Tatsächlich kenne ich die Band aber auf Grund meines Berufes bereits seit einigen Jahren. Ich bin davon überzeugt dass die Band in der auch von ihr ungeliebten rechten Szene erst durch die undifferenzierte Berichterstattung interessant wird.
Dass der Sänger Philip Burger ein Aussteiger der rechten Szene ist scheint unumstritten. Der Kern dieser Feststellung ist aber: Aussteiger.
So weit ich Konzerte der Band erlebt habe erscheint hier trink- und ferierfreudiges Publikum aller Altersklassen.
Nazis die sich hierher verirrt hatten wurden am Einlass gnadenlos aussortiert und nach Hause geschickt. Für mich distanziert sich die Band glaubhaft von den Vorwürfen und will mit der rechten Szene sicher nichts zu tun haben.

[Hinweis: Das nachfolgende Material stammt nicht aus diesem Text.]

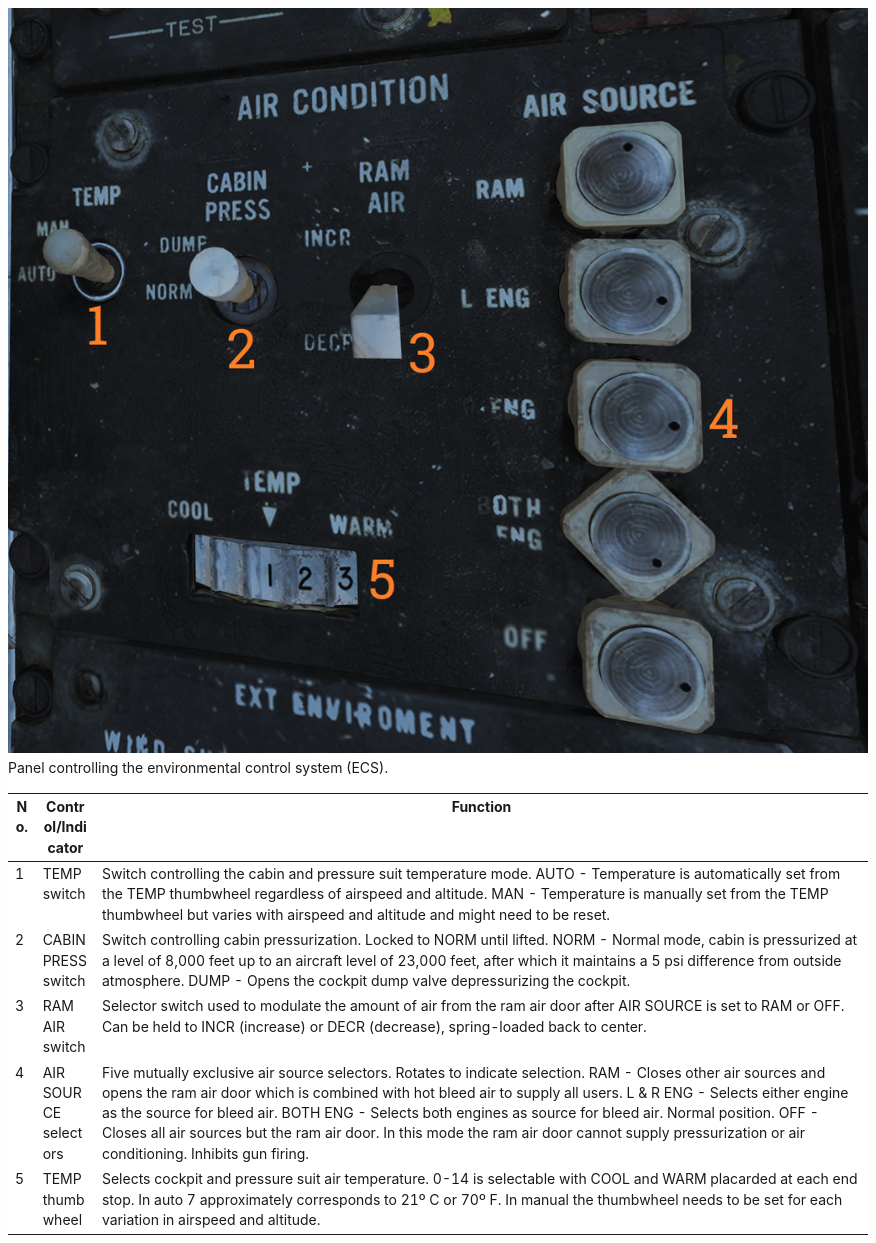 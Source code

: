 ![aircondition](../../img/aircondition.png)
Panel controlling the environmental control system (ECS).

| No. | Control/Indicator      | Function                                                                                     |
|-----|------------------------|----------------------------------------------------------------------------------------------|
| 1   | TEMP switch            | Switch controlling the cabin and pressure suit temperature mode. AUTO - Temperature is automatically set from the TEMP thumbwheel regardless of airspeed and altitude. MAN - Temperature is manually set from the TEMP thumbwheel but varies with airspeed and altitude and might need to be reset. |
| 2   | CABIN PRESS switch     | Switch controlling cabin pressurization. Locked to NORM until lifted. NORM - Normal mode, cabin is pressurized at a level of 8,000 feet up to an aircraft level of 23,000 feet, after which it maintains a 5 psi difference from outside atmosphere. DUMP - Opens the cockpit dump valve depressurizing the cockpit. |
| 3   | RAM AIR switch         | Selector switch used to modulate the amount of air from the ram air door after AIR SOURCE is set to RAM or OFF. Can be held to INCR (increase) or DECR (decrease), spring-loaded back to center. |
| 4   | AIR SOURCE selectors   | Five mutually exclusive air source selectors. Rotates to indicate selection. RAM - Closes other air sources and opens the ram air door which is combined with hot bleed air to supply all users. L & R ENG - Selects either engine as the source for bleed air. BOTH ENG - Selects both engines as source for bleed air. Normal position. OFF - Closes all air sources but the ram air door. In this mode the ram air door cannot supply pressurization or air conditioning. Inhibits gun firing. |
| 5   | TEMP thumbwheel        | Selects cockpit and pressure suit air temperature. 0-14 is selectable with COOL and WARM placarded at each end stop. In auto 7 approximately corresponds to 21º C or 70º F. In manual the thumbwheel needs to be set for each variation in airspeed and altitude. |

Hier ein Bericht des WDR vom Konzert aus Dortmund: http://www.youtube.com/watch?v=dTjCGMruw7g
hallo justus jonas,
ich gebe ihnen recht: die onkelz waren taktisch raffinierter, frei nach dem motto: nazis sind auch nicht das wahre, aber wenn sie alle kommen und uns zu millionären machen, ists auch ok. außerdem: wenn ich richtig informiert bin, trat der frühere onkelz-gitarrist matthias röhr bei einem konzert mit frei.wild als gastmusiker auf. das war sicher kein zufall.
grüße
h.reile
Liebe Redaktion,
zum Thema Böhse Onkelz: Ich kanns nicht mehr hören, wie die Mehrheit der Journalisten seit bereits über 20 Jahren die Onkelz beständig in die rechte Ecke schieben. Fakt ist: Die Onkelz gründeten sich Anfang der 80er als Punkband und ja sie wurden dann auch eine Rechtsrockband mit einschlägigen Texten. Diese Zeit dauerte allerdings nur ca. zwei Jahre. Seitdem hat sich die Band wiederholt bis heute eindeutig davon distanziert eine rechtsradikale Band zu sein! In ihren Texten und Auftritten finden sich seitdem keinerlei rechte Parolen mehr. Dass die Neonaziszene ihre Musik dennoch missbraucht und zu Eigen macht, hat mit der Band an sich nichts zu tun!
Kein Wunder, dass die Onkelz trotz kompletter Verbannung aus den Medien, einer der erfolgreichsten Bands der deutschen Musikgeschichte sind. Das hat einen Grund. Ihre Texte sind intelligent, authentisch und ihre Musik ist handgemachter Rock auf hohem Niveau. Kaum zu vergleichen mit Frei.Wild. Was diese Musiker angeht bin ich mir selbst unsicher, man sollte sie mit Vorsicht weiter beobachten, denn tatsächlich gebrauchen sie nationalistische bis radikale Thesen.